August 2019


On Facebook you can find posts of video's in which people open up packages with birthday presents, kitchen utensils and even decks of playing cards. It's all done with much excitement and enthusiasm. When the deck passed through my hands last week it reminded me of our own excitement when we first opened this item, going through the LB collection last year. But this is not Facebook, so no video but a series of photo's that will hopefully arouse some excitement in you too.

The carton protective sleeve.

The first box that was pushed out.


Side of 1st box.

When that box is folded open, it reveals a second (leather coated) box for a double deck.

Taking out the box, it turns out to be rather thick.

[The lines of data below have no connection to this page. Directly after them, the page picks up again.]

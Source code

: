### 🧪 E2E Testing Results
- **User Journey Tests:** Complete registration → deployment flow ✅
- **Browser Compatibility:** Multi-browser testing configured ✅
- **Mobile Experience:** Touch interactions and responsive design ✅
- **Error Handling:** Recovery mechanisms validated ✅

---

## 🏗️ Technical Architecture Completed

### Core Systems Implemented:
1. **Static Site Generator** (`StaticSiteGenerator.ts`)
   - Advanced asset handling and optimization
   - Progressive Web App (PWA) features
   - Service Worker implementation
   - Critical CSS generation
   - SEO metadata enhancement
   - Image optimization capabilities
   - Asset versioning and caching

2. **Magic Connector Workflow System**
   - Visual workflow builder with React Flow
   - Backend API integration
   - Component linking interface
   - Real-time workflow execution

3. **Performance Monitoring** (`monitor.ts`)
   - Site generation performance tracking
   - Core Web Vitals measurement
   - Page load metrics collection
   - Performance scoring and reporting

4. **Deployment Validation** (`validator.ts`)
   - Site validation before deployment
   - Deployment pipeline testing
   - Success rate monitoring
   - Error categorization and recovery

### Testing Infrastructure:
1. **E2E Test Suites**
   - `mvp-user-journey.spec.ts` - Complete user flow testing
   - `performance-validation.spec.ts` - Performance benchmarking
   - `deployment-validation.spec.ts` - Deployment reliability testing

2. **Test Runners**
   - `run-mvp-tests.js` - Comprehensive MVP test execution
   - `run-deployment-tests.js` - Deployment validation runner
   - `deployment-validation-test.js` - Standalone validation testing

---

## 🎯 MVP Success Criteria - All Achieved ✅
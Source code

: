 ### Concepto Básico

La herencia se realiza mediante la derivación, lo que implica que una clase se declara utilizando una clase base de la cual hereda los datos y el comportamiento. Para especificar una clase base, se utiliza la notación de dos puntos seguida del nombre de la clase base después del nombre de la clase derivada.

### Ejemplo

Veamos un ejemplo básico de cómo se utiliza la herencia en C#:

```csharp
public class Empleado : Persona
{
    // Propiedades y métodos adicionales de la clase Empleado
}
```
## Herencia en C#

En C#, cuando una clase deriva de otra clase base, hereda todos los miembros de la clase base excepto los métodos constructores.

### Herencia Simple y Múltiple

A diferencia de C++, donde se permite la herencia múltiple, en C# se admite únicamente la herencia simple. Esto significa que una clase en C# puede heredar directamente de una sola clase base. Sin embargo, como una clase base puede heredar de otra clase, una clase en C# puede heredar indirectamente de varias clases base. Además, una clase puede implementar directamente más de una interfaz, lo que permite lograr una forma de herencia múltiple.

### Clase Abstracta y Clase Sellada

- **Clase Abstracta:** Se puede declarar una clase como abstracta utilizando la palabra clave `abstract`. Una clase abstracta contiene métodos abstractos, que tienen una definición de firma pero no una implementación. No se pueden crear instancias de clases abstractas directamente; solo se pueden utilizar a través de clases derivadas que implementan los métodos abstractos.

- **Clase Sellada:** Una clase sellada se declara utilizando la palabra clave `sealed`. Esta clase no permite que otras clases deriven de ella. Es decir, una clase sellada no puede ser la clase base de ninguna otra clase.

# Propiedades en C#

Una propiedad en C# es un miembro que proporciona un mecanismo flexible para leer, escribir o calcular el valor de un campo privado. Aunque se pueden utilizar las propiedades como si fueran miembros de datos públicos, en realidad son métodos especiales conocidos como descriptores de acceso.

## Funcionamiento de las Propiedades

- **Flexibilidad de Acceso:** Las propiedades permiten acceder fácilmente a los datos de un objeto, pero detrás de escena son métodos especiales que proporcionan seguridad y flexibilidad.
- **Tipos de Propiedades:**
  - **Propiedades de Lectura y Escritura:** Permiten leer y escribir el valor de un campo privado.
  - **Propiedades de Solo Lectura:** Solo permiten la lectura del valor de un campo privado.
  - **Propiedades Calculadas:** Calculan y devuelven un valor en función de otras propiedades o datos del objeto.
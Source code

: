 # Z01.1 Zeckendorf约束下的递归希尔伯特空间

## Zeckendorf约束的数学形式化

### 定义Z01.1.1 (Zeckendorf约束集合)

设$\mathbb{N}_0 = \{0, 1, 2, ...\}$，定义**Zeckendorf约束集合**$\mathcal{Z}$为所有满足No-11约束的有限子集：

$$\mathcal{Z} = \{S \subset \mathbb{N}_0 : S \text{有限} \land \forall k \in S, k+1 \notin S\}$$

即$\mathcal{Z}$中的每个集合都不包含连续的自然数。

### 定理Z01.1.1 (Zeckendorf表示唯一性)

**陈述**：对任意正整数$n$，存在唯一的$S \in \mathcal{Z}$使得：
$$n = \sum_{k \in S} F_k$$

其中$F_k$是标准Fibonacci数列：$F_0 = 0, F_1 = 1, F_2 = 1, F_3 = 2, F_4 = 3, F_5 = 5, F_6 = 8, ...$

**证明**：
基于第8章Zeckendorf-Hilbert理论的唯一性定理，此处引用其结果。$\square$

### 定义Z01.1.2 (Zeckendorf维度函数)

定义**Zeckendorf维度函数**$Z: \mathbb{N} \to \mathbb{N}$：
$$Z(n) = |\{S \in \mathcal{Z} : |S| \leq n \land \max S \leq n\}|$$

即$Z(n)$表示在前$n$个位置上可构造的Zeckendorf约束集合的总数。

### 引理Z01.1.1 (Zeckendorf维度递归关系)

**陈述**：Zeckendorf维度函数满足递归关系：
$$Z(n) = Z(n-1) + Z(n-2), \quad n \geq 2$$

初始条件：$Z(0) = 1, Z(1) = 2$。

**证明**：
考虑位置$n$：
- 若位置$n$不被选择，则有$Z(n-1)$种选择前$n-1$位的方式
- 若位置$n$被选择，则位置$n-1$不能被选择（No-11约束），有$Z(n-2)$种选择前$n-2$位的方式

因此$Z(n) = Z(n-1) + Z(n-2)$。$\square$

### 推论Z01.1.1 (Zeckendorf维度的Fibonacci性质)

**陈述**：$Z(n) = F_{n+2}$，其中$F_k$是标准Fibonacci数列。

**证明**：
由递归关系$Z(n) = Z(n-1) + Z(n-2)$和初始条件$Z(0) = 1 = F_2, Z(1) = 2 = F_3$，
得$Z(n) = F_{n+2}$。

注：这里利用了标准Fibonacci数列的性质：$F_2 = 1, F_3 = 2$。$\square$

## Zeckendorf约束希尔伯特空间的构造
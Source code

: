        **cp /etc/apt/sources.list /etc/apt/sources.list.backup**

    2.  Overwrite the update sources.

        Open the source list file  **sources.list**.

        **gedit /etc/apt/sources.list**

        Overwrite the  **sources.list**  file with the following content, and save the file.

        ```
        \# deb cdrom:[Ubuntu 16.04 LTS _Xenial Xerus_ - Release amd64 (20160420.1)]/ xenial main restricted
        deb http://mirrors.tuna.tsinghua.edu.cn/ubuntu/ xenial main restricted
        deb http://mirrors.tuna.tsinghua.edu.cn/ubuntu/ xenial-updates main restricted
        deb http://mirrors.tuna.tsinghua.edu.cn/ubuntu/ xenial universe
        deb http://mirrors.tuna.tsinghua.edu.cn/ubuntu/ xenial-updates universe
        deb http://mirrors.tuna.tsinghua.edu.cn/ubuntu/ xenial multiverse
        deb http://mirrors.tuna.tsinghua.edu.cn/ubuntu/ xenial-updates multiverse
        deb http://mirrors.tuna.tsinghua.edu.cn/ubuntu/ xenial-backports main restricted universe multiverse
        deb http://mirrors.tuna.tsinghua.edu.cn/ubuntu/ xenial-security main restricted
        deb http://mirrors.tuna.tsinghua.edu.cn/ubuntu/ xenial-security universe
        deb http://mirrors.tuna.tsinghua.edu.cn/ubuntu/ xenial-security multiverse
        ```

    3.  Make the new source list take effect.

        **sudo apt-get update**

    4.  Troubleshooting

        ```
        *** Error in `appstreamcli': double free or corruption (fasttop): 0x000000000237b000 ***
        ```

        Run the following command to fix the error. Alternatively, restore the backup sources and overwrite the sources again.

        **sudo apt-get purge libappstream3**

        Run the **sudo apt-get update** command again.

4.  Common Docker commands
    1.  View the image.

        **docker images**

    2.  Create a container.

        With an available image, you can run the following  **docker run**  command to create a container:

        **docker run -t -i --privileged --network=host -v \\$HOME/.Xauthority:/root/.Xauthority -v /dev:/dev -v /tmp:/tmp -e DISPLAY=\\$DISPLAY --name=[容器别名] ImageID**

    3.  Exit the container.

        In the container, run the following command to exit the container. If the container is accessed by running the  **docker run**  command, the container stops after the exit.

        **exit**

And not without reason. It can be folded open, revealing two decks and a paper booklet.

A bridge score pad?

No, the Japanese characters on the cover are the title of a booklet with 157 pages in Japanese.
Fortunately the title was translated into French. "Petite Histoire des Cartes Jouer" (Short History of Playing Cards).
A lot of text pages in Japanese, but a couple of pages have b/w illustrations and there are even a few pages in full color.


But of course the most important content are the two decks, that can be slid out at the sides of the opened box.


So much for the opening ritual. By now you must have guessed that the title of this edition is "Les Cartes Jouer" and that the Japanese artist Takeo Takei (1894 - 1983) has designed the decks and box. It was published in 1974 and printed by the Angel Playing Cards Co. from Osaka, Japan. Looking at the boxes it's apparent that they are bilingual. The front is in Japanese, the back in French. The boxes are in blue and brown, which is not unusual, but there's an A and a B on both sides. What we hoped became true: there are two different designed decks. I'll show them both here.

Deck A has a single figure pattern. It seems that the artist has studied old French patterns and made his own interpretation. And he has introduced two "aliens" in his fantasized French pattern: the Queen of Spades looks rather Indian and the head of the Jack of Clubs has Asian, probably Japanese, features.





The title and artist are also to be found on the lap of the Queen of Diamonds.
Here below the jokers from deck A, with blue back.




The jokers from deck B, with brown back (falling angel).

Deck B shows a fantasy double image pattern, in a sort of French style. With the exception of the diamond suit, the name IKQA appears in each suit and on the ace of spades.  I've tried to find out what this could mean, but haven't found an answer. So if there's anyone with an answer...... don't hesitate to send me an email.  


Only the ace of spades is different in deck B. The other aces are the same as in deck A, plain.


On the pip cards in both decks the pips are placed in an unusual manner.